- **Task statement**
When you come to a picture, pass over it, and set down the entries below exactly.

***** Dataset *****

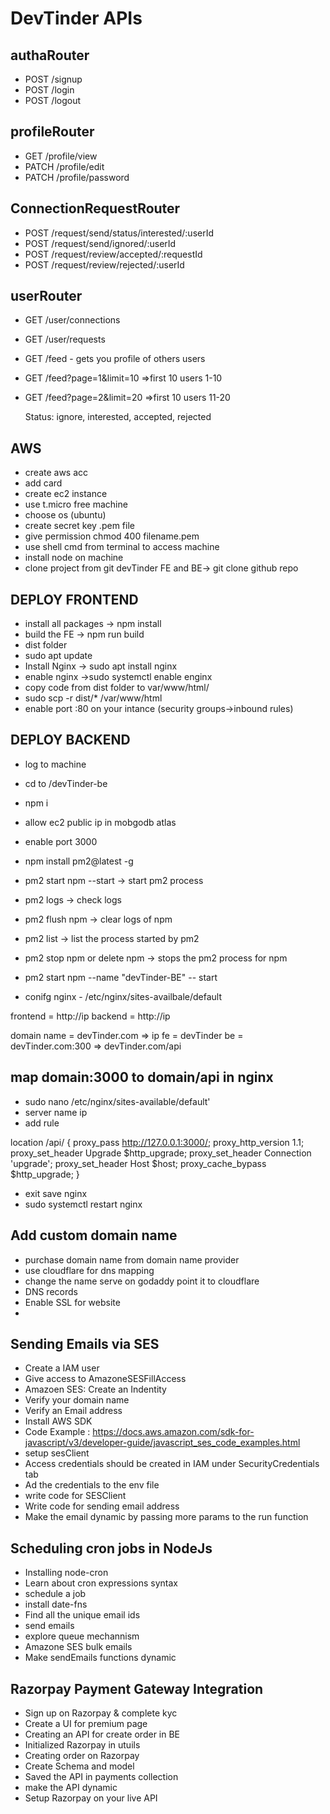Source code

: # DevTinder APIs

## authaRouter

- POST /signup
- POST /login
- POST /logout

## profileRouter

- GET /profile/view
- PATCH /profile/edit
- PATCH /profile/password

## ConnectionRequestRouter

- POST /request/send/status/interested/:userId
- POST /request/send/ignored/:userId
- POST /request/review/accepted/:requestId
- POST /request/review/rejected/:userId

## userRouter

- GET /user/connections
- GET /user/requests
- GET /feed - gets you profile of others users

- GET /feed?page=1&limit=10 =>first 10 users 1-10
- GET /feed?page=2&limit=20 =>first 10 users 11-20

  Status: ignore, interested, accepted, rejected

## AWS

- create aws acc
- add card
- create ec2 instance
- use t.micro free machine
- choose os (ubuntu)
- create secret key .pem file
- give permission chmod 400 filename.pem
- use shell cmd from terminal to access machine
- install node on machine
- clone project from git devTinder FE and BE-> git clone github repo

## DEPLOY FRONTEND

- install all packages -> npm install
- build the FE -> npm run build
- dist folder
- sudo apt update
- Install Nginx -> sudo apt install nginx
- enable nginx ->sudo systemctl enable enginx
- copy code from dist folder to var/www/html/
- sudo scp -r dist/\* /var/www/html
- enable port :80 on your intance (security groups->inbound rules)

## DEPLOY BACKEND

- log to machine
- cd to /devTinder-be
- npm i
- allow ec2 public ip in mobgodb atlas
- enable port 3000
- npm install pm2@latest -g
- pm2 start npm --start -> start pm2 process
- pm2 logs -> check logs
- pm2 flush npm -> clear logs of npm
- pm2 list -> list the process started by pm2
- pm2 stop npm or delete npm -> stops the pm2 process for npm
- pm2 start npm --name "devTinder-BE" -- start

- conifg nginx - /etc/nginx/sites-availbale/default

frontend = http://ip
backend = http://ip

domain name = devTinder.com => ip
fe = devTinder
be = devTinder.com:300 => devTinder.com/api

## map domain:3000 to domain/api in nginx

- sudo nano /etc/nginx/sites-available/default'
- server name ip
- add rule

location /api/ {
proxy_pass http://127.0.0.1:3000/;
proxy_http_version 1.1;
proxy_set_header Upgrade $http_upgrade;
proxy_set_header Connection 'upgrade';
proxy_set_header Host $host;
proxy_cache_bypass $http_upgrade;
}

- exit save nginx
- sudo systemctl restart nginx

## Add custom domain name

- purchase domain name from domain name provider
- use cloudflare for dns mapping
- change the name serve on godaddy point it to cloudflare
- DNS records
- Enable SSL for website
-

## Sending Emails via SES

- Create a IAM user
- Give access to AmazoneSESFillAccess
- Amazoen SES: Create an Indentity
- Verify your domain name
- Verify an Email address
- Install AWS SDK
- Code Example : https://docs.aws.amazon.com/sdk-for-javascript/v3/developer-guide/javascript_ses_code_examples.html
- setup sesClient
- Access credentials should be created in IAM under SecurityCredentials tab
- Ad the credentials to the env file
- write code for SESClient
- Write code for sending email address
- Make the email dynamic by passing more params to the run function

## Scheduling cron jobs in NodeJs

- Installing node-cron
- Learn about cron expressions syntax
- schedule a job
- install date-fns
- Find all the unique email ids
- send emails
- explore queue mechannism
- Amazone SES bulk emails
- Make sendEmails functions dynamic

## Razorpay Payment Gateway Integration

- Sign up on Razorpay & complete kyc
- Create a UI for premium page
- Creating an API for create order in BE
- Initialized Razorpay in utuils
- Creating order on Razorpay
- Create Schema and model
- Saved the API in payments collection
- make the API dynamic
- Setup Razorpay on your live API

*****

- **Result below**
Source code

: # DevTinder APIs

## authaRouter

- POST /signup
- POST /login
- POST /logout

## profileRouter

- GET /profile/view
- PATCH /profile/edit
- PATCH /profile/password

## ConnectionRequestRouter

- POST /request/send/status/interested/:userId
- POST /request/send/ignored/:userId
- POST /request/review/accepted/:requestId
- POST /request/review/rejected/:userId

## userRouter

- GET /user/connections
- GET /user/requests
- GET /feed - gets you profile of others users

- GET /feed?page=1&limit=10 =>first 10 users 1-10
- GET /feed?page=2&limit=20 =>first 10 users 11-20

  Status: ignore, interested, accepted, rejected

## AWS

- create aws acc
- add card
- create ec2 instance
- use t.micro free machine
- choose os (ubuntu)
- create secret key .pem file
- give permission chmod 400 filename.pem
- use shell cmd from terminal to access machine
- install node on machine
- clone project from git devTinder FE and BE-> git clone github repo

## DEPLOY FRONTEND

- install all packages -> npm install
- build the FE -> npm run build
- dist folder
- sudo apt update
- Install Nginx -> sudo apt install nginx
- enable nginx ->sudo systemctl enable enginx
- copy code from dist folder to var/www/html/
- sudo scp -r dist/\* /var/www/html
- enable port :80 on your intance (security groups->inbound rules)

## DEPLOY BACKEND

- log to machine
- cd to /devTinder-be
- npm i
- allow ec2 public ip in mobgodb atlas
- enable port 3000
- npm install pm2@latest -g
- pm2 start npm --start -> start pm2 process
- pm2 logs -> check logs
- pm2 flush npm -> clear logs of npm
- pm2 list -> list the process started by pm2
- pm2 stop npm or delete npm -> stops the pm2 process for npm
- pm2 start npm --name "devTinder-BE" -- start

- conifg nginx - /etc/nginx/sites-availbale/default

frontend = http://ip
backend = http://ip

domain name = devTinder.com => ip
fe = devTinder
be = devTinder.com:300 => devTinder.com/api

## map domain:3000 to domain/api in nginx

- sudo nano /etc/nginx/sites-available/default'
- server name ip
- add rule

location /api/ {
proxy_pass http://127.0.0.1:3000/;
proxy_http_version 1.1;
proxy_set_header Upgrade $http_upgrade;
proxy_set_header Connection 'upgrade';
proxy_set_header Host $host;
proxy_cache_bypass $http_upgrade;
}

- exit save nginx
- sudo systemctl restart nginx

## Add custom domain name

- purchase domain name from domain name provider
- use cloudflare for dns mapping
- change the name serve on godaddy point it to cloudflare
- DNS records
- Enable SSL for website
-

## Sending Emails via SES

- Create a IAM user
- Give access to AmazoneSESFillAccess
- Amazoen SES: Create an Indentity
- Verify your domain name
- Verify an Email address
- Install AWS SDK
- Code Example : https://docs.aws.amazon.com/sdk-for-javascript/v3/developer-guide/javascript_ses_code_examples.html
- setup sesClient
- Access credentials should be created in IAM under SecurityCredentials tab
- Ad the credentials to the env file
- write code for SESClient
- Write code for sending email address
- Make the email dynamic by passing more params to the run function

## Scheduling cron jobs in NodeJs

- Installing node-cron
- Learn about cron expressions syntax
- schedule a job
- install date-fns
- Find all the unique email ids
- send emails
- explore queue mechannism
- Amazone SES bulk emails
- Make sendEmails functions dynamic

## Razorpay Payment Gateway Integration

- Sign up on Razorpay & complete kyc
- Create a UI for premium page
- Creating an API for create order in BE
- Initialized Razorpay in utuils
- Creating order on Razorpay
- Create Schema and model
- Saved the API in payments collection
- make the API dynamic
- Setup Razorpay on your live API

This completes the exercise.